_EXERCISE DETAILS_
Leave out the pictures, and retype only the lines from the beginning of the material through the line that contains "我们生活在互联网时代，每天的工作生活几乎都在与互联网打交道，比如使用 Google 查找工作学习所需资料，使用", including both.

********************

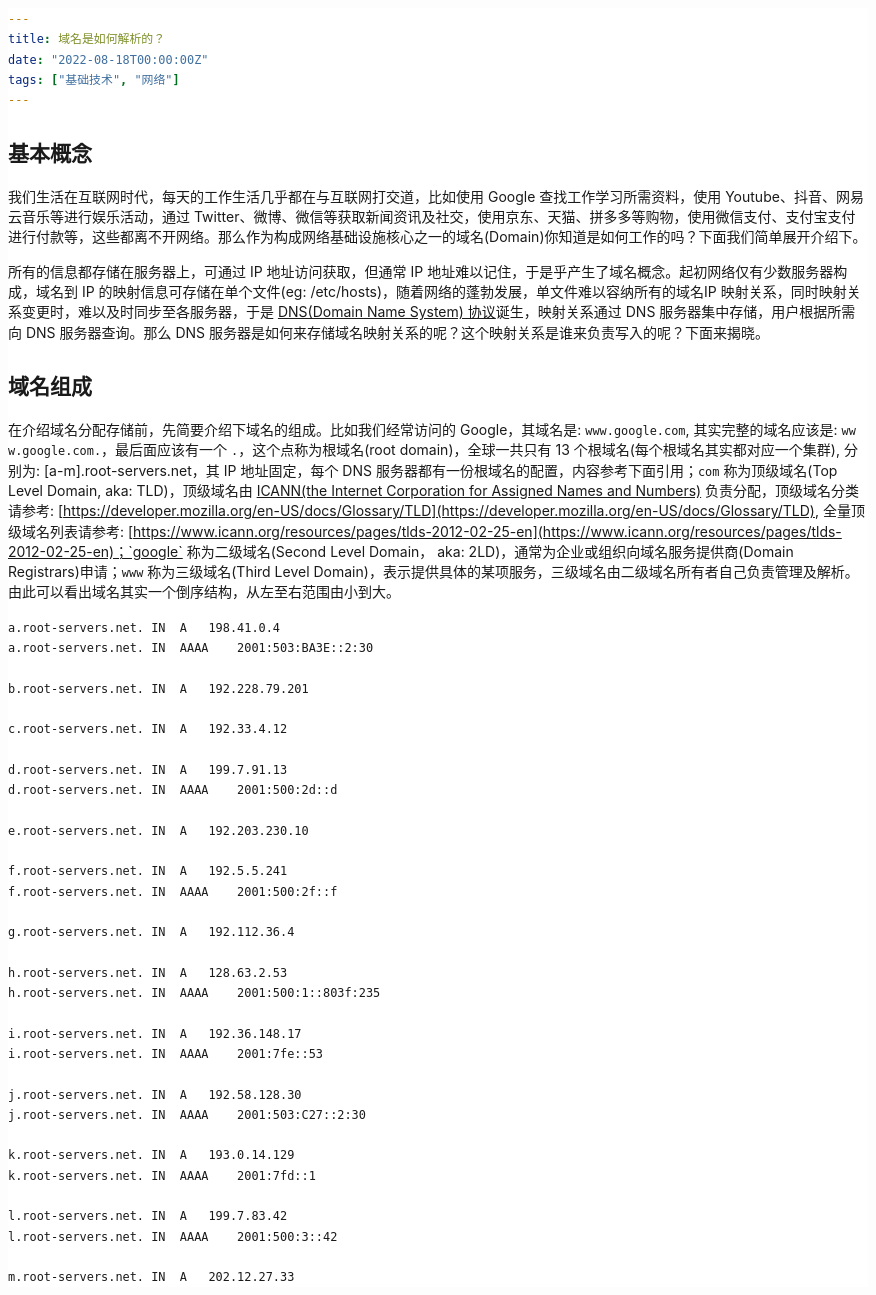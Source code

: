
 ```yaml
---
title: 域名是如何解析的？
date: "2022-08-18T00:00:00Z"
tags: ["基础技术", "网络"]
---
```

## 基本概念

我们生活在互联网时代，每天的工作生活几乎都在与互联网打交道，比如使用 Google 查找工作学习所需资料，使用 Youtube、抖音、网易云音乐等进行娱乐活动，通过 Twitter、微博、微信等获取新闻资讯及社交，使用京东、天猫、拼多多等购物，使用微信支付、支付宝支付进行付款等，这些都离不开网络。那么作为构成网络基础设施核心之一的域名(Domain)你知道是如何工作的吗？下面我们简单展开介绍下。

所有的信息都存储在服务器上，可通过 IP 地址访问获取，但通常 IP 地址难以记住，于是乎产生了域名概念。起初网络仅有少数服务器构成，域名到 IP 的映射信息可存储在单个文件(eg: /etc/hosts)，随着网络的蓬勃发展，单文件难以容纳所有的域名IP 映射关系，同时映射关系变更时，难以及时同步至各服务器，于是 [DNS(Domain Name System) 协议](https://en.wikipedia.org/wiki/Domain_Name_System)诞生，映射关系通过 DNS 服务器集中存储，用户根据所需向 DNS 服务器查询。那么 DNS 服务器是如何来存储域名映射关系的呢？这个映射关系是谁来负责写入的呢？下面来揭晓。



## 域名组成

在介绍域名分配存储前，先简要介绍下域名的组成。比如我们经常访问的 Google，其域名是: `www.google.com`, 其实完整的域名应该是: `www.google.com.`，最后面应该有一个 `.`，这个点称为根域名(root domain)，全球一共只有 13 个根域名(每个根域名其实都对应一个集群), 分别为: [a-m].root-servers.net，其 IP 地址固定，每个 DNS 服务器都有一份根域名的配置，内容参考下面引用；`com` 称为顶级域名(Top Level Domain, aka: TLD)，顶级域名由 [ICANN(the Internet Corporation for Assigned Names and Numbers)](https://www.icann.org/resources/pages/welcome-2012-02-25-en) 负责分配，顶级域名分类请参考: [https://developer.mozilla.org/en-US/docs/Glossary/TLD](https://developer.mozilla.org/en-US/docs/Glossary/TLD), 全量顶级域名列表请参考: [https://www.icann.org/resources/pages/tlds-2012-02-25-en](https://www.icann.org/resources/pages/tlds-2012-02-25-en)；`google` 称为二级域名(Second Level Domain， aka: 2LD)，通常为企业或组织向域名服务提供商(Domain Registrars)申请；`www` 称为三级域名(Third Level Domain)，表示提供具体的某项服务，三级域名由二级域名所有者自己负责管理及解析。由此可以看出域名其实一个倒序结构，从左至右范围由小到大。

```
a.root-servers.net. IN  A   198.41.0.4
a.root-servers.net. IN  AAAA    2001:503:BA3E::2:30

b.root-servers.net. IN  A   192.228.79.201

c.root-servers.net. IN  A   192.33.4.12

d.root-servers.net. IN  A   199.7.91.13
d.root-servers.net. IN  AAAA    2001:500:2d::d

e.root-servers.net. IN  A   192.203.230.10

f.root-servers.net. IN  A   192.5.5.241
f.root-servers.net. IN  AAAA    2001:500:2f::f

g.root-servers.net. IN  A   192.112.36.4

h.root-servers.net. IN  A   128.63.2.53
h.root-servers.net. IN  AAAA    2001:500:1::803f:235

i.root-servers.net. IN  A   192.36.148.17
i.root-servers.net. IN  AAAA    2001:7fe::53

j.root-servers.net. IN  A   192.58.128.30
j.root-servers.net. IN  AAAA    2001:503:C27::2:30

k.root-servers.net. IN  A   193.0.14.129
k.root-servers.net. IN  AAAA    2001:7fd::1

l.root-servers.net. IN  A   199.7.83.42
l.root-servers.net. IN  AAAA    2001:500:3::42

m.root-servers.net. IN  A   202.12.27.33
```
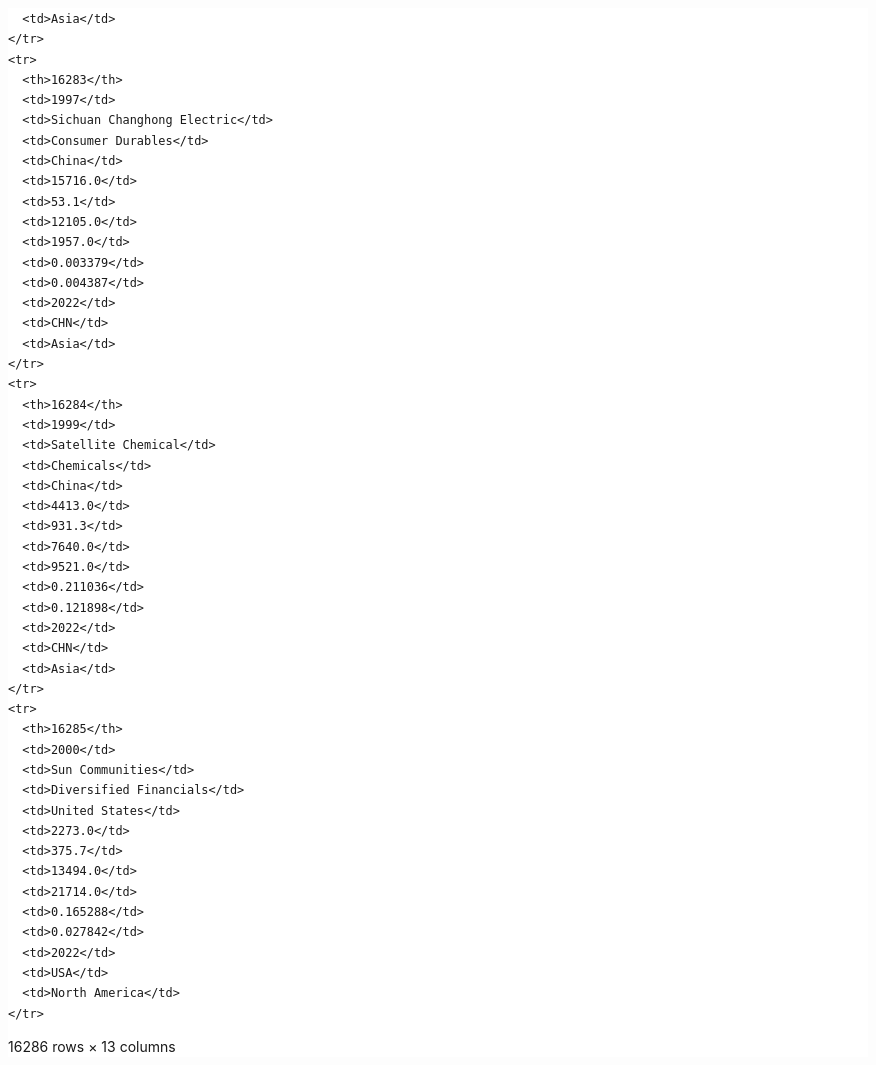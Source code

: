       <td>Asia</td>
    </tr>
    <tr>
      <th>16283</th>
      <td>1997</td>
      <td>Sichuan Changhong Electric</td>
      <td>Consumer Durables</td>
      <td>China</td>
      <td>15716.0</td>
      <td>53.1</td>
      <td>12105.0</td>
      <td>1957.0</td>
      <td>0.003379</td>
      <td>0.004387</td>
      <td>2022</td>
      <td>CHN</td>
      <td>Asia</td>
    </tr>
    <tr>
      <th>16284</th>
      <td>1999</td>
      <td>Satellite Chemical</td>
      <td>Chemicals</td>
      <td>China</td>
      <td>4413.0</td>
      <td>931.3</td>
      <td>7640.0</td>
      <td>9521.0</td>
      <td>0.211036</td>
      <td>0.121898</td>
      <td>2022</td>
      <td>CHN</td>
      <td>Asia</td>
    </tr>
    <tr>
      <th>16285</th>
      <td>2000</td>
      <td>Sun Communities</td>
      <td>Diversified Financials</td>
      <td>United States</td>
      <td>2273.0</td>
      <td>375.7</td>
      <td>13494.0</td>
      <td>21714.0</td>
      <td>0.165288</td>
      <td>0.027842</td>
      <td>2022</td>
      <td>USA</td>
      <td>North America</td>
    </tr>
  </tbody>
</table>
<p>16286 rows × 13 columns</p>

********************

_EXPECTED ANSWER_
Source code

:
 ```yaml
---
title: 域名是如何解析的？
date: "2022-08-18T00:00:00Z"
tags: ["基础技术", "网络"]
---
```

## 基本概念

我们生活在互联网时代，每天的工作生活几乎都在与互联网打交道，比如使用 Google 查找工作学习所需资料，使用 Youtube、抖音、网易云音乐等进行娱乐活动，通过 Twitter、微博、微信等获取新闻资讯及社交，使用京东、天猫、拼多多等购物，使用微信支付、支付宝支付进行付款等，这些都离不开网络。那么作为构成网络基础设施核心之一的域名(Domain)你知道是如何工作的吗？下面我们简单展开介绍下。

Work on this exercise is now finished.